By Fred Pals and Ayesha Daya
Nov. 28 (Bloomberg) -- OPEC ministers, arriving in Cairo for a meeting tomorrow, said they may delay a decision on production levels until December as they assess the impact of their last supply cut amid falling demand.
“Now we are preparing the data and we will take the final decision in Algeria,” Iranian Oil Minister Gholamhossein Nozari said at his hotel in Cairo. Saudi Oil Minister Ali al-Naimi declined to speak as he arrived in Egypt today.
Kuwaiti Oil Minister Mohammed al-Olaim and his counterparts from Qatar and Angola also said the group would probably wait until its Dec. 17 conference in Oran, Algeria, before making a final decision. OPEC agreed last month to reduce production quotas by 1.5 million barrels a day.
The 13 members of the Organization of Petroleum Exporting Countries, which supply more than 40 percent of the world’s oil, are meeting for the third time in as many months to discuss a further cut in production after crude prices plunged 65 percent from July’s record of $147.27 a barrel in New York.
“The market is very related to the global economic crisis,” Qatari Oil Minister Abdullah bin Hamad al-Attiyah said after arriving at Cairo airport today. “There’s pressure on demand.”
Crude oil for January delivery declined 1 cent to settle at $54.43 a barrel at 1:47 p.m. on the New York Mercantile Exchange.
Waiting three weeks will give OPEC “a better chance to assess how effective they have been themselves in implementing the cuts,” Mike Wittner, head of oil market research at Societe Generale SA in London, said in a Bloomberg Television interview. “The Saudis and some of the other more moderate gulf countries will say the cuts only took effect on Nov. 1, let’s at least give ourselves a month to see how we did.”
Cairo Cut Unlikely
OPEC won’t make a cut at tomorrow’s meeting mainly because it doesn’t yet know how much oil output has been taken off the market from its previous reduction, and some are still exceeding quotas, said an OPEC delegate in Cairo who declined to be identified because the decision is not yet official.
The 11 OPEC states subject to output quotas will produce 27.8 million barrels a day in November, according to Geneva-based consultant PetroLogistics Ltd., which is in excess of their official limit of 27.3 million barrels a day.
The Cairo gathering, originally intended just for ministers from Arab nations, was expanded into a full OPEC “consultative meeting” including countries such as Venezuela, Iran and Angola.
Venezuela
“If OPEC producers agree to cut production, we will support it,” Venezuelan Oil Minister Rafael Ramirez said today in Cairo.

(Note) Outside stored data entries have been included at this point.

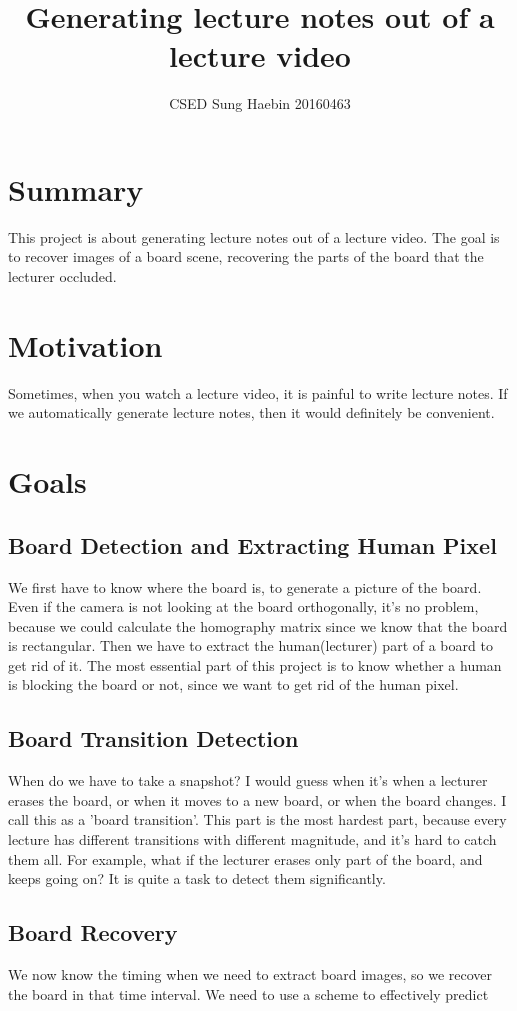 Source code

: \documentclass[a4paper]{article}
\title{Generating lecture notes out of a lecture video}
\author{CSED Sung Haebin 20160463}
\begin{document}
\maketitle
\section{Summary}
This project is about generating lecture notes out of a lecture video.
The goal is to recover images of a board scene, recovering the parts of the board that the lecturer occluded.

\section{Motivation}
Sometimes, when you watch a lecture video, it is painful to write lecture notes. 
If we automatically generate lecture notes, then it would definitely be convenient.

\section{Goals}
\subsection{Board Detection and Extracting Human Pixel}
We first have to know where the board is, to generate a picture of the board. Even if the camera is not looking at the board orthogonally, it's no problem, because we could calculate the homography matrix since we know that the board is rectangular. Then we have to extract the human(lecturer) part of a board to get rid of it. The most essential part of this project is to know whether a human is blocking the board or not, since we want to get rid of the human pixel.
\subsection{Board Transition Detection}
When do we have to take a snapshot? I would guess when it's when a lecturer erases the board, or when it moves to a new board, or when the board changes. I call this as a 'board transition'. This part is the most hardest part, because every lecture has different transitions with different magnitude, and it's hard to catch them all. For example, what if the lecturer erases only part of the board, and keeps going on? It is quite a task to detect them significantly.
\subsection{Board Recovery}
We now know the timing when we need to extract board images, so we recover the board in that time interval. We need to use a scheme to effectively predict 
\end{document}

Venezuela is “concerned” the oil market is oversupplied, he said, adding that “stocks are very high.”
Ramirez’s comments were echoed by United Arab Emirates Oil Minister Mohamed al-Hamli, who said the market is “certainly oversupplied.”
Kuwait’s al-Olaim said in Cairo that oil inventories are rising and a decision “could be taken” later, in Algeria.
“There is a surplus on the market,” al-Olaim said earlier today at Kuwait airport. “Everybody knows that. The decline in demand is there and it is a big amount” because of the slowdown in the global economy.
“At this meeting maybe we will not see a cut because we still need to see more information” on the market, which may not be available for another two weeks, he said. “We have to take a decision, a firm and reasonable decision, but we have to take it a little bit later.”
New Year Resolutions
Since exporting nations typically arrange oil sales several weeks in advance, there’s only a “slim” chance that OPEC will initiate a further reduction in physical crude supply before January, Catherine Hunter, an energy analyst at consultant Global Insight Inc., said in a report today. “This makes the meeting more about New Year’s resolutions, rather than the immediate present.”
OPEC produced 32.18 million barrels of crude a day in October, according to Bloomberg estimates, including the 11 members with quotas, plus Iraq and Indonesia, which are exempt.
“I am not expecting any earthshaking decisions,” said Nigerian Minister of Petroleum H. Odein Ajumogobia. “This is a consultative meeting.”
“I don’t expect a decision here,” Angolan Oil Minister Jose Maria Botelho de Vasconcelos said today in Cairo. “I expect one in Algeria.”
Economic reports this week showed a deepening recession in the U.S., the world’s largest oil user. Consumer spending slumped the most in seven years and orders for durable goods including refrigerators and washing machines declined twice as much as forecast, the Commerce Department said Nov. 26.
Eleven years ago, OPEC members bickered over quotas as oil prices slid 28 percent in 10 months amid the onset of the Asian financial crisis. At a meeting in Jakarta in November 1997, they raised quotas, even as economic turmoil in Asia was slowing demand and prices fell another 44 percent by December 1998 to a low of $10.35 in New York.
“We have seen this cycle before, just nine years ago the price was below $10,” al-Attiyah said today. “For the last 20 years this is a normal cycle, but we will come back.”